● **EXERCISE AIM**: Among the entries below, please repeat exactly and only the lines from the line containing "LLM and RAG" to the line containing "### Key Features", both lines included.

● **EXCERPTED DATA**:

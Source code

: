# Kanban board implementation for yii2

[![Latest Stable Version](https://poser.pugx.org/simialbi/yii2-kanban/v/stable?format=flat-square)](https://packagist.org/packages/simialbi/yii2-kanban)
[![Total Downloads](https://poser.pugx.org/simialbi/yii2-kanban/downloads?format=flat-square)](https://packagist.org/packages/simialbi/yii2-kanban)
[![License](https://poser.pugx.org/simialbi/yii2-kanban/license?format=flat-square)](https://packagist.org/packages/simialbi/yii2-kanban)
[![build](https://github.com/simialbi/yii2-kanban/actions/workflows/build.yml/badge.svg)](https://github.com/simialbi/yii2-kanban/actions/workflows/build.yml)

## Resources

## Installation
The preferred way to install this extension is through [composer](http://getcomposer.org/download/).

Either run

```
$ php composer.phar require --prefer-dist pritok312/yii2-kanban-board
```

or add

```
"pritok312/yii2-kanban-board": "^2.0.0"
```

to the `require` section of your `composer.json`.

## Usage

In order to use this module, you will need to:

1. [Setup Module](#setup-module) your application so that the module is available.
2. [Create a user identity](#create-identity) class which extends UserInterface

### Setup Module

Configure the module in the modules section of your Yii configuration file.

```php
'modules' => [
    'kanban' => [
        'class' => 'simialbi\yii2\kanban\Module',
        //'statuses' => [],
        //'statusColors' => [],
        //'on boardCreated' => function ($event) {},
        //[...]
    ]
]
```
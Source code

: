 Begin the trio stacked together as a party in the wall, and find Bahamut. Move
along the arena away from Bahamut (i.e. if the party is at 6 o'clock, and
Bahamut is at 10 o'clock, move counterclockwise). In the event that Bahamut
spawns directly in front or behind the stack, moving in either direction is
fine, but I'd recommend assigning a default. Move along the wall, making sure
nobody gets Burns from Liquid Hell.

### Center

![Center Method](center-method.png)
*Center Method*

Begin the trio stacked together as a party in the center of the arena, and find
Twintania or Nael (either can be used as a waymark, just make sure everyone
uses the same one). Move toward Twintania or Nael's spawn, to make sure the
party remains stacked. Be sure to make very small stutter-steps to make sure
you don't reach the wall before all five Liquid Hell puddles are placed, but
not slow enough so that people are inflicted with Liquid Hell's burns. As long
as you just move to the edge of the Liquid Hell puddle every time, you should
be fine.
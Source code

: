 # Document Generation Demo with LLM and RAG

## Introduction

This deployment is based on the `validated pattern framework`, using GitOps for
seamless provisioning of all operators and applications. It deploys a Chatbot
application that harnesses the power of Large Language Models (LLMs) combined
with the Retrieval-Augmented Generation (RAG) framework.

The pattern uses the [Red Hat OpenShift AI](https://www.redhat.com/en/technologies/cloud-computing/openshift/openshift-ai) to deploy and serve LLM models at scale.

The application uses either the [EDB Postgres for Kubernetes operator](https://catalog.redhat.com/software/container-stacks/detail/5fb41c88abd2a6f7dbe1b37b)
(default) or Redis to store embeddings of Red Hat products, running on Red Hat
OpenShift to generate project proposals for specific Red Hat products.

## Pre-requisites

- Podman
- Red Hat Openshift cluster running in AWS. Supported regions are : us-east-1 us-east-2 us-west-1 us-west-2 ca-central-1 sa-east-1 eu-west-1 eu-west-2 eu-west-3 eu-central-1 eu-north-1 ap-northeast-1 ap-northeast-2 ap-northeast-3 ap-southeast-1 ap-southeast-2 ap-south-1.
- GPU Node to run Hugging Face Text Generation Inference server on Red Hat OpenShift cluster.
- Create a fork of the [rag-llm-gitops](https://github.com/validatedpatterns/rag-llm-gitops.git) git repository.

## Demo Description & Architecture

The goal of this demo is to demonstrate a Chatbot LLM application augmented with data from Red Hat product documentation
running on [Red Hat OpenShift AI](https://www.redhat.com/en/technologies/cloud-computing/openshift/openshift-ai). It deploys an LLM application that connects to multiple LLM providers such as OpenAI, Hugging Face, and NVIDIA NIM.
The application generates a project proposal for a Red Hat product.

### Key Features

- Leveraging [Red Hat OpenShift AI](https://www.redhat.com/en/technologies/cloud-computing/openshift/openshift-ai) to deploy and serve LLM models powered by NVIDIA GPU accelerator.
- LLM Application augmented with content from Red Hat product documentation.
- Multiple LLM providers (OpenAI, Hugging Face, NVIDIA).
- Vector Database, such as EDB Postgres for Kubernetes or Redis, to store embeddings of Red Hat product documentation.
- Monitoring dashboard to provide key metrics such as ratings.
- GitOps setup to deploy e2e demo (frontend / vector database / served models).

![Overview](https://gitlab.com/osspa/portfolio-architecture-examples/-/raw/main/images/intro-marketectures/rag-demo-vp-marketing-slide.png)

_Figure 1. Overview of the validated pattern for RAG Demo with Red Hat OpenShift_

● **THE COMPLETED TASK**:
: # Document Generation Demo with LLM and RAG

## Introduction

This deployment is based on the `validated pattern framework`, using GitOps for
seamless provisioning of all operators and applications. It deploys a Chatbot
application that harnesses the power of Large Language Models (LLMs) combined
with the Retrieval-Augmented Generation (RAG) framework.

The pattern uses the [Red Hat OpenShift AI](https://www.redhat.com/en/technologies/cloud-computing/openshift/openshift-ai) to deploy and serve LLM models at scale.

The application uses either the [EDB Postgres for Kubernetes operator](https://catalog.redhat.com/software/container-stacks/detail/5fb41c88abd2a6f7dbe1b37b)
(default) or Redis to store embeddings of Red Hat products, running on Red Hat
OpenShift to generate project proposals for specific Red Hat products.

## Pre-requisites

- Podman
- Red Hat Openshift cluster running in AWS. Supported regions are : us-east-1 us-east-2 us-west-1 us-west-2 ca-central-1 sa-east-1 eu-west-1 eu-west-2 eu-west-3 eu-central-1 eu-north-1 ap-northeast-1 ap-northeast-2 ap-northeast-3 ap-southeast-1 ap-southeast-2 ap-south-1.
- GPU Node to run Hugging Face Text Generation Inference server on Red Hat OpenShift cluster.
- Create a fork of the [rag-llm-gitops](https://github.com/validatedpatterns/rag-llm-gitops.git) git repository.

## Demo Description & Architecture

The goal of this demo is to demonstrate a Chatbot LLM application augmented with data from Red Hat product documentation
running on [Red Hat OpenShift AI](https://www.redhat.com/en/technologies/cloud-computing/openshift/openshift-ai). It deploys an LLM application that connects to multiple LLM providers such as OpenAI, Hugging Face, and NVIDIA NIM.
The application generates a project proposal for a Red Hat product.

### Key Features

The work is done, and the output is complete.